══ LISTED ENTRIES

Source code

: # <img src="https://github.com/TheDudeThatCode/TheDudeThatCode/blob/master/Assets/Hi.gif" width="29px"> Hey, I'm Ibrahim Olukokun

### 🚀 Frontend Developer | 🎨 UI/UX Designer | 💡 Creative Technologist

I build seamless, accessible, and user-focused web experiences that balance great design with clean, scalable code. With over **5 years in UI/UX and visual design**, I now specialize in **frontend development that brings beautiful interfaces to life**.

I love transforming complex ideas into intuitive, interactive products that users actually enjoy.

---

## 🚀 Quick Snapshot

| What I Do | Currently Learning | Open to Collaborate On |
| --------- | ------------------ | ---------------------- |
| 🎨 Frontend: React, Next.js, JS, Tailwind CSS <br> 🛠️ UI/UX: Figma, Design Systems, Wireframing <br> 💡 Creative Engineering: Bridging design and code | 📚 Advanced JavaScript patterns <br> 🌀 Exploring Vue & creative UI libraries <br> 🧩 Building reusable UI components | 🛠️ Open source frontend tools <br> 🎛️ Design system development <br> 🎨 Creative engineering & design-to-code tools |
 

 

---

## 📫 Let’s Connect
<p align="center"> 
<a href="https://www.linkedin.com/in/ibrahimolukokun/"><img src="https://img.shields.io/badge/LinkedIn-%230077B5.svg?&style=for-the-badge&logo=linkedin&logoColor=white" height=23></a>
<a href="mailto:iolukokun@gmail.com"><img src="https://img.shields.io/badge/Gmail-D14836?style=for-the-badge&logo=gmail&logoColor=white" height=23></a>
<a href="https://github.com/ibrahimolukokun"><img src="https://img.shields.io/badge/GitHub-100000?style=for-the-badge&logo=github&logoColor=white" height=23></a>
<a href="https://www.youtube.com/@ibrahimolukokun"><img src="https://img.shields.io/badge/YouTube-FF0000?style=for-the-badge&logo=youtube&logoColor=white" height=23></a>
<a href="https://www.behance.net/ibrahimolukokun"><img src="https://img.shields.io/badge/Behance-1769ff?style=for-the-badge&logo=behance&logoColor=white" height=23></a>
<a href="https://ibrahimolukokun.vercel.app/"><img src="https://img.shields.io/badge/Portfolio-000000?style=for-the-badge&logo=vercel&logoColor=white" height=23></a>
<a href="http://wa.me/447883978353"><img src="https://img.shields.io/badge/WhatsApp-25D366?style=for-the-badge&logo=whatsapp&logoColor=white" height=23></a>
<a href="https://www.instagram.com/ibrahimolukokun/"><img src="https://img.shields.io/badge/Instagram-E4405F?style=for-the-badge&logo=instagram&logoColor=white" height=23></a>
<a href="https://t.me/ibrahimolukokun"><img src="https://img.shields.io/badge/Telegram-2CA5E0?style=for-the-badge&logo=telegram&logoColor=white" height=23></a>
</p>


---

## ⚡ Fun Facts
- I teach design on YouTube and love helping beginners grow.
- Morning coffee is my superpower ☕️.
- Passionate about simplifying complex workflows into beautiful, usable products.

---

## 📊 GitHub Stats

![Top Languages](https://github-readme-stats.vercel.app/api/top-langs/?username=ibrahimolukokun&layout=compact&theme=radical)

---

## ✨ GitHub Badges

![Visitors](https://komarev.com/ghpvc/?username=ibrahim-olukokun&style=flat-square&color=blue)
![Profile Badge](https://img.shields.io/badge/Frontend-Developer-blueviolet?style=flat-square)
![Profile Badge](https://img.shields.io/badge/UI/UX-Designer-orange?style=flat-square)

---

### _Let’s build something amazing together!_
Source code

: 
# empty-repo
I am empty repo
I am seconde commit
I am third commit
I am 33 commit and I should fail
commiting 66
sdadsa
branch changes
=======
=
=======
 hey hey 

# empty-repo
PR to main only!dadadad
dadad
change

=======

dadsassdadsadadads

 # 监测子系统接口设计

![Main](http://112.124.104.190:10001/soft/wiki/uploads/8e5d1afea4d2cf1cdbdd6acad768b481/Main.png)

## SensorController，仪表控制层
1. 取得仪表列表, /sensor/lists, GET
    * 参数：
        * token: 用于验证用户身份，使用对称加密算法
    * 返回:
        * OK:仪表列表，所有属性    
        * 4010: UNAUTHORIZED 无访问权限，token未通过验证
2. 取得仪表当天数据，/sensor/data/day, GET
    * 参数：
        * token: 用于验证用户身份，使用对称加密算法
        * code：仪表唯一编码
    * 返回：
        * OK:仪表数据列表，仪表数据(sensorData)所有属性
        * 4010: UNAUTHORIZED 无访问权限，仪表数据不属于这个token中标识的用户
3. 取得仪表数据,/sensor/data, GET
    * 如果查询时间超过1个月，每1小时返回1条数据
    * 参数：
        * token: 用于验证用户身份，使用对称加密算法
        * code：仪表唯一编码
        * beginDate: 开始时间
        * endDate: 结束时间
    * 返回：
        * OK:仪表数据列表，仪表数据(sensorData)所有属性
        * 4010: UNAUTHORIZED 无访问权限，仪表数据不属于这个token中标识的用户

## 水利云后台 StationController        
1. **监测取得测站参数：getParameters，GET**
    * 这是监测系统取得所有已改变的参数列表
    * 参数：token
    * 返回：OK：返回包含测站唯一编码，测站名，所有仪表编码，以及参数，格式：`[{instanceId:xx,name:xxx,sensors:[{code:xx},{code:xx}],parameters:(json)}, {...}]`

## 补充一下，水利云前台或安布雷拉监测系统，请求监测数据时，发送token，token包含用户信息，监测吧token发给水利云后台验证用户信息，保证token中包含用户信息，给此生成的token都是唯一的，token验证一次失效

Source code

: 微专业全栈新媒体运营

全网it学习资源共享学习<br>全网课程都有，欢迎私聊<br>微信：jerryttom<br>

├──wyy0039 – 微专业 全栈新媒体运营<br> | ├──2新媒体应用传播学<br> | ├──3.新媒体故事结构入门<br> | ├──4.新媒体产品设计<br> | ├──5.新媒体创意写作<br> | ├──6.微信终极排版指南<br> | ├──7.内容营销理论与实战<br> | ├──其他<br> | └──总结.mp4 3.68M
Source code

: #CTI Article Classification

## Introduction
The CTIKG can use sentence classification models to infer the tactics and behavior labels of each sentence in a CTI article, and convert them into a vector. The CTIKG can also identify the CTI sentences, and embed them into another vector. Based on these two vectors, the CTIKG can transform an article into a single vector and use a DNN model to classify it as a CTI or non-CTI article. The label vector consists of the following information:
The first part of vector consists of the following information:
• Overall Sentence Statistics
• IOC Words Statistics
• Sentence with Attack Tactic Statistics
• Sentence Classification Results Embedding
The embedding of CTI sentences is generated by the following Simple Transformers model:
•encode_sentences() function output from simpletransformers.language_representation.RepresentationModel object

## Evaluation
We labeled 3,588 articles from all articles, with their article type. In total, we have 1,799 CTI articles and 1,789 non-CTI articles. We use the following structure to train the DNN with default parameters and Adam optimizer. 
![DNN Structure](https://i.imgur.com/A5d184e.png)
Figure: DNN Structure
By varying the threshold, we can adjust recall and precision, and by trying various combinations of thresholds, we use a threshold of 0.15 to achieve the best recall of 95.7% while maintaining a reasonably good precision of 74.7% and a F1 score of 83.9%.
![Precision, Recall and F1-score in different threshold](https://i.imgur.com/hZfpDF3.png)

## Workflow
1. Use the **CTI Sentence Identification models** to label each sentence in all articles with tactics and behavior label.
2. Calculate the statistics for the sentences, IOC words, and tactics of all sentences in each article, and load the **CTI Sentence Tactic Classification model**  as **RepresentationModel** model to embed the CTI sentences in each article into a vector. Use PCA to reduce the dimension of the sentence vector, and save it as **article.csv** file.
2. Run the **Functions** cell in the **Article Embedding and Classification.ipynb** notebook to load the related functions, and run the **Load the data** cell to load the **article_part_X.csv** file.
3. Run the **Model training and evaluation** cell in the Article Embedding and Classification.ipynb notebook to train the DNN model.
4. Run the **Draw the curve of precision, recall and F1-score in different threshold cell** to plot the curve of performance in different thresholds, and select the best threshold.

════

• WHAT THE TASK ASKS:
The first line of the entries, the line with "## 📫 Let’s Connect", and every line between them should be retyped exactly, and nothing else.

• ANSWER SECTION:
Source code

: # <img src="https://github.com/TheDudeThatCode/TheDudeThatCode/blob/master/Assets/Hi.gif" width="29px"> Hey, I'm Ibrahim Olukokun

### 🚀 Frontend Developer | 🎨 UI/UX Designer | 💡 Creative Technologist

I build seamless, accessible, and user-focused web experiences that balance great design with clean, scalable code. With over **5 years in UI/UX and visual design**, I now specialize in **frontend development that brings beautiful interfaces to life**.

I love transforming complex ideas into intuitive, interactive products that users actually enjoy.

---

## 🚀 Quick Snapshot

| What I Do | Currently Learning | Open to Collaborate On |
| --------- | ------------------ | ---------------------- |
| 🎨 Frontend: React, Next.js, JS, Tailwind CSS <br> 🛠️ UI/UX: Figma, Design Systems, Wireframing <br> 💡 Creative Engineering: Bridging design and code | 📚 Advanced JavaScript patterns <br> 🌀 Exploring Vue & creative UI libraries <br> 🧩 Building reusable UI components | 🛠️ Open source frontend tools <br> 🎛️ Design system development <br> 🎨 Creative engineering & design-to-code tools |
 

 

---

## 📫 Let’s Connect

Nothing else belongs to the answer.